Incident Report: Stale SG Peering Drops & EFA OS-Bypass Routing Failures

Sanitized post-mortem data extracted from official AWS Sev-1 documentation. Select the exact symptom below to traverse the diagnostic tree.

🚨 T-0: Monitoring Alert / Select Initial Symptom

Identify the primary failure mode from your network topology or HPC logs:

1. EFA OS-Bypass Subnet Routing Failure (Silent Drop)

🩸 The "Bleeding" Indicator (Raw Log):

# Standard TCP/ping works, but MPI/NCCL hangs indefinitely
[WARN] ep_read: node 10.0.2.55 is unreachable via EFA.
# tcpdump shows NO Libfabric SRD packets arriving at the destination.

🧠 Under the Hood (5 Whys Root Cause): The Elastic Fabric Adapter (EFA) relies on OS-bypass to deliver microsecond latency. However, EFA OS-bypass traffic is strictly non-routable and hardware-bound to a single AWS Subnet (Layer 2 domain). If HPC instances are deployed across different subnets or Availability Zones, standard IP traffic (like SSH/Ping) routes successfully via the VPC router, completely masking the fact that the Nitro hypervisor is silently dropping all underlying OS-bypass packets at the subnet boundary.

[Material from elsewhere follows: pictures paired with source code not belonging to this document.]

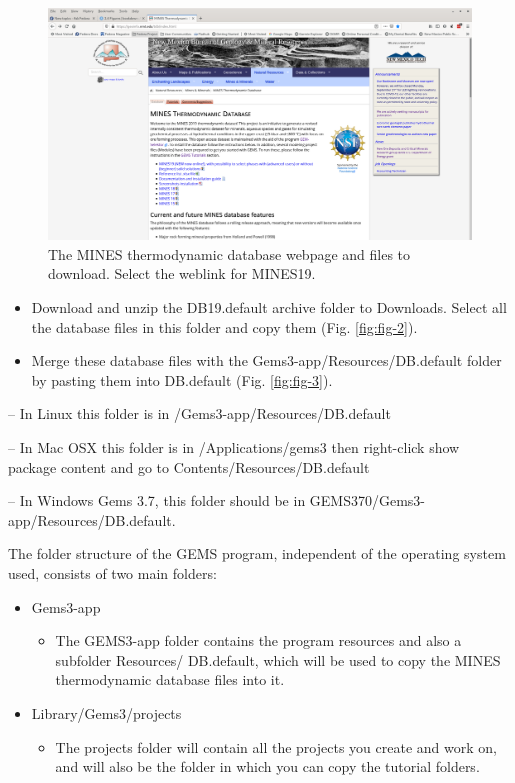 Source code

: \documentclass[
]{book}
\providecommand{\tightlist}{%
  \setlength{\itemsep}{0pt}\setlength{\parskip}{0pt}}
\begin{document}
\begin{figure}
\includegraphics[width=0.9\linewidth]{figures/module1/fig-1} \caption{The MINES thermodynamic database webpage and files to download. Select the weblink for MINES19.}\label{fig:fig-1}
\end{figure}

\begin{itemize}
\item
  Download and unzip the DB19.default archive folder to Downloads. Select all the database files in this folder and copy them (Fig. \ref{fig:fig-2}).
\item
  Merge these database files with the Gems3-app/Resources/DB.default folder by pasting them into DB.default (Fig. \ref{fig:fig-3}).
\end{itemize}

-- In Linux this folder is in /Gems3-app/Resources/DB.default

-- In Mac OSX this folder is in /Applications/gems3 then right-click show package content and go to Contents/Resources/DB.default

-- In Windows Gems 3.7, this folder should be in GEMS370/Gems3-app/Resources/DB.default.

The folder structure of the GEMS program, independent of the operating system used, consists of two main folders:

\begin{itemize}
\tightlist
\item
  Gems3-app

  \begin{itemize}
  \tightlist
  \item
    The GEMS3-app folder contains the program resources and also a subfolder Resources/ DB.default, which will be used to copy the MINES thermodynamic database files into it.
  \end{itemize}
\item
  Library/Gems3/projects

  \begin{itemize}
  \tightlist
  \item
    The projects folder will contain all the projects you create and work on, and will also be the folder in which you can copy the tutorial folders.
  \end{itemize}
\end{itemize}
\end{document}
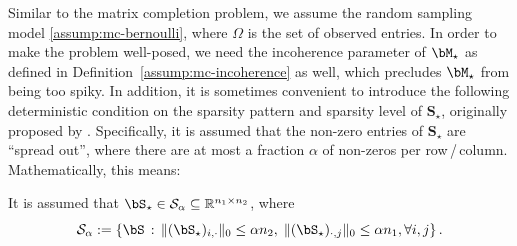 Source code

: Similar to the matrix completion problem, we assume the random sampling model \eqref{assump:mc-bernoulli}, where $\Omega$ is the set of observed entries. 
In order to make the problem well-posed, we need the incoherence parameter of $\bM_{\star}$ as defined in Definition~\ref{assump:mc-incoherence} as well, which precludes $\bM_{\star}$ from being too spiky.  In addition, it is sometimes convenient to introduce the following deterministic condition on the sparsity pattern and sparsity level of $\bm{S}_{\star}$,  originally proposed by \cite{chandrasekaran2011siam}. Specifically, it is assumed that the non-zero entries of $\bm{S}_{\star}$ are ``spread out'', where there are at most a  fraction $\alpha$ of non-zeros per row\,/\,column. Mathematically, this means:

\begin{assumption}
	It is assumed that $\bS_{\star}\in\mathcal{S}_\alpha\subseteq \mathbb{R}^{n_1\times n_2}$, where
%
\begin{equation}
	\mathcal{S}_\alpha := \left\{\bS \,:\,  \|(\bS_{\star})_{i,\cdot}\|_0 \leq \alpha n_2, \; \|(\bS_{\star})_{\cdot,j}\|_0 \leq \alpha n_1, \forall i,j \right\}. 
\end{equation}
%
\end{assumption}


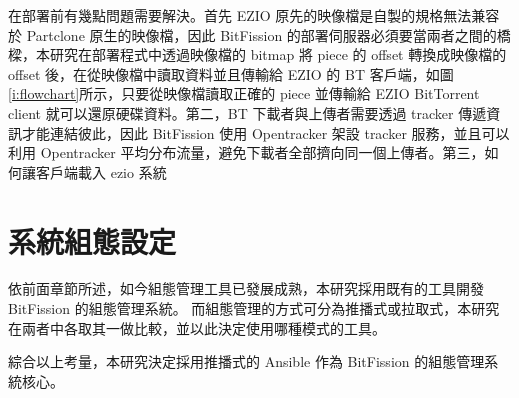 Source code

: 在部署前有幾點問題需要解決。首先 EZIO 原先的映像檔是自製的規格無法兼容於 Partclone 原生的映像檔，因此 BitFission 的部署伺服器必須要當兩者之間的橋樑，本研究在部署程式中透過映像檔的 bitmap 將 piece 的 offset 轉換成映像檔的 offset 後，在從映像檔中讀取資料並且傳輸給 EZIO 的 BT 客戶端，如圖\ref{i:flowchart}所示，只要從映像檔讀取正確的 piece 並傳輸給 EZIO BitTorrent client 就可以還原硬碟資料。第二，BT 下載者與上傳者需要透過 tracker 傳遞資訊才能連結彼此，因此 BitFission 使用 Opentracker 架設 tracker 服務，並且可以利用 Opentracker 平均分布流量，避免下載者全部擠向同一個上傳者。第三，如何讓客戶端載入 ezio 系統





\section{系統組態設定}
依前面章節所述，如今組態管理工具已發展成熟，本研究採用既有的工具開發 BitFission 的組態管理系統。
而組態管理的方式可分為推播式或拉取式，本研究在兩者中各取其一做比較，並以此決定使用哪種模式的工具。


綜合以上考量，本研究決定採用推播式的 Ansible 作為 BitFission 的組態管理系統核心。

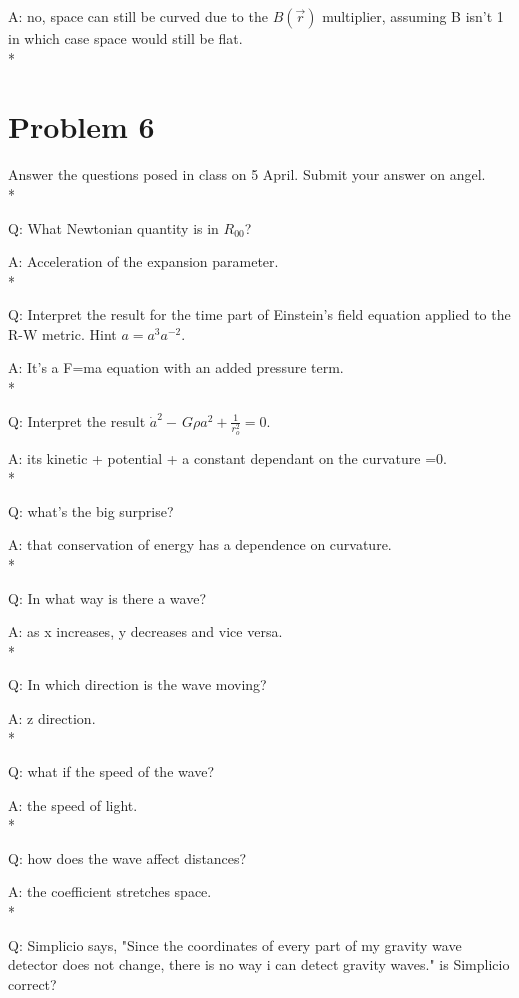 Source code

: \documentclass{article}
\begin{document}
A: no, space can still be curved due to the $B(\vec r)$ multiplier, assuming B isn't 1 in which case space would still be flat. 
\\*

\section{Problem 6}
\hspace{0.5cm}Answer the questions posed in class on 5 April. Submit your answer on angel.
\\*

Q: What Newtonian quantity is in $R_{00}$?

A: Acceleration of the expansion parameter.
\\*

Q: Interpret the result for the time part of Einstein's field equation applied to the R-W metric. Hint $a=a^{3}a^{-2}$. 

A: It's a F=ma equation with an added pressure term. 
\\*

Q: Interpret the result $\dot{a}^{2}-\frac{}{}G\rho a^{2}+\frac{1}{r_{o}^{2}}=0$. 

A: its kinetic + potential + a constant dependant on the curvature =0.
\\*

Q: what's the big surprise?

A: that conservation of energy has a dependence on curvature.
\\*

Q: In what way is there a wave? 

A: as x increases, y decreases and vice versa. 
\\*

Q: In which direction is the wave moving?

A: z direction.
\\*

Q: what if the speed of the wave? 

A: the speed of light.
\\*

Q: how does the wave affect distances?

A: the coefficient stretches space.
\\*

Q: Simplicio says, "Since the coordinates of every part of my gravity wave detector does not change, there is no way i can detect gravity waves." is Simplicio correct?
\end{document}
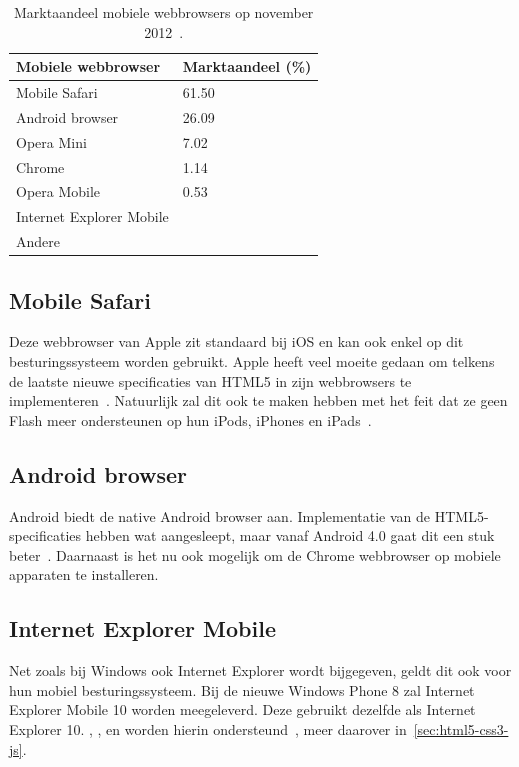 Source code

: \begin{table}
\begin{center}
\begin{tabular}{ll}
\hline
\textbf{Mobiele webbrowser} & \textbf{Marktaandeel} (\%) \\
\hline
\hline
Mobile Safari				& 61.50 \\
Android browser				& 26.09 \\
Opera Mini				& 7.02 	\\
Chrome					& 1.14 	\\
Opera Mobile				& 0.53 	\\
Internet Explorer Mobile & 		\\
Andere					& 		\\
\hline
\end{tabular}
\caption{Marktaandeel mobiele webbrowsers op november 2012~\cite{NetApplications2012}.}
\label{tbl:marktaandeel-browsers}
\end{center}
\end{table}

\subsection{Mobile Safari}
\label{sec:mobile-safari}
Deze webbrowser van Apple zit standaard bij iOS en kan ook enkel op dit besturingssysteem worden gebruikt. 
Apple heeft veel moeite gedaan om telkens de laatste nieuwe specificaties van HTML5 in zijn webbrowsers te implementeren~\cite{Hales2012}. 
Natuurlijk zal dit ook te maken hebben met het feit dat ze geen Flash meer ondersteunen op hun iPods, iPhones en iPads~\cite{Jobs2010}.

\subsection{Android browser}
\label{sec:android-browser}
Android biedt de native Android browser aan. 
Implementatie van de HTML5-specificaties hebben wat aangesleept, maar vanaf Android 4.0 gaat dit een stuk beter~\cite{Hales2012}. 
Daarnaast is het nu ook mogelijk om de Chrome webbrowser op mobiele apparaten te installeren.

\subsection{Internet Explorer Mobile}
Net zoals bij Windows ook Internet Explorer wordt bijgegeven, geldt dit ook voor hun mobiel  besturingssysteem. 
Bij de nieuwe Windows Phone 8 zal Internet Explorer Mobile 10 worden meegeleverd. 
Deze gebruikt dezelfde  als Internet Explorer 10. , ,  en  worden hierin ondersteund~\cite{Hales2012}, meer daarover in~\ref{sec:html5-css3-js}.

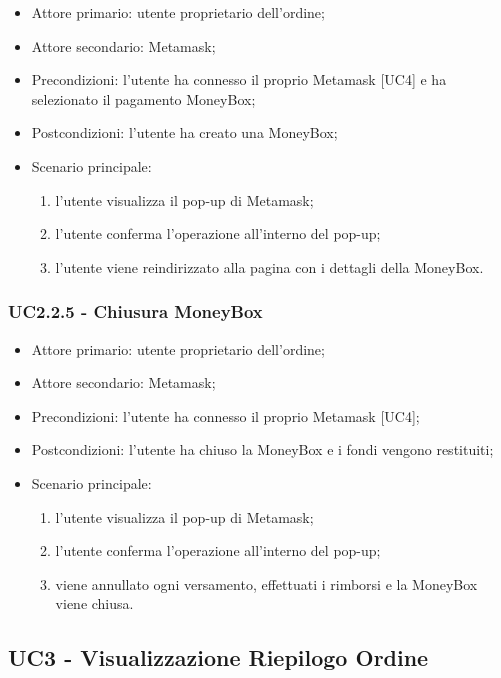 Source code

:     \begin{itemize}
        \item Attore primario: utente proprietario dell'ordine;
        \item Attore secondario: Metamask;
        \item Precondizioni: l'utente ha connesso il proprio Metamask [UC4] e ha selezionato il pagamento MoneyBox;
        \item Postcondizioni: l'utente ha creato una MoneyBox;
        \item Scenario principale:
        \begin{enumerate}
            \item l'utente visualizza il pop-up di Metamask;
            \item l'utente conferma l'operazione all'interno del pop-up;
            \item l'utente viene reindirizzato alla pagina con i dettagli della MoneyBox.
        \end{enumerate}
        \end{itemize}

    \subsubsection{UC2.2.5 - Chiusura MoneyBox}

    \begin{itemize}
    \item Attore primario: utente proprietario dell'ordine;
    \item Attore secondario: Metamask;
    \item Precondizioni: l'utente ha connesso il proprio Metamask [UC4];
    \item Postcondizioni: l'utente ha chiuso la MoneyBox e i fondi vengono restituiti;
    \item Scenario principale:
    \begin{enumerate}
        \item l'utente visualizza il pop-up di Metamask;
        \item l'utente conferma l'operazione all'interno del pop-up;
        \item viene annullato ogni versamento, effettuati i rimborsi e la MoneyBox viene chiusa.
    \end{enumerate}
    \end{itemize}

\subsection{UC3 - Visualizzazione Riepilogo Ordine}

🛠️ The Fix (CLI Remediation):

# 1. Audit the subnets of your HPC cluster instances to prove they are split
aws ec2 describe-instances \
    --instance-ids i-0abcdef1234567890 i-0987654321fedcba0 \
    --query "Reservations[*].Instances[*].[InstanceId, SubnetId, Placement.AvailabilityZone]" \
    --output table

# 2. To fix OS-bypass, you MUST terminate the split instances and relaunch them into a single subnet.
# 3. Best Practice: Enforce a Cluster Placement Group to guarantee single-AZ, single-subnet deployment.
aws ec2 create-placement-group --group-name hpc-cluster-pg --strategy cluster

⚠️ Blast Radius: Fixing this requires a complete cluster teardown and redeployment. You cannot live-migrate an instance from one subnet to another.

2. Stale Security Group Rules (VPC Peering Disconnect)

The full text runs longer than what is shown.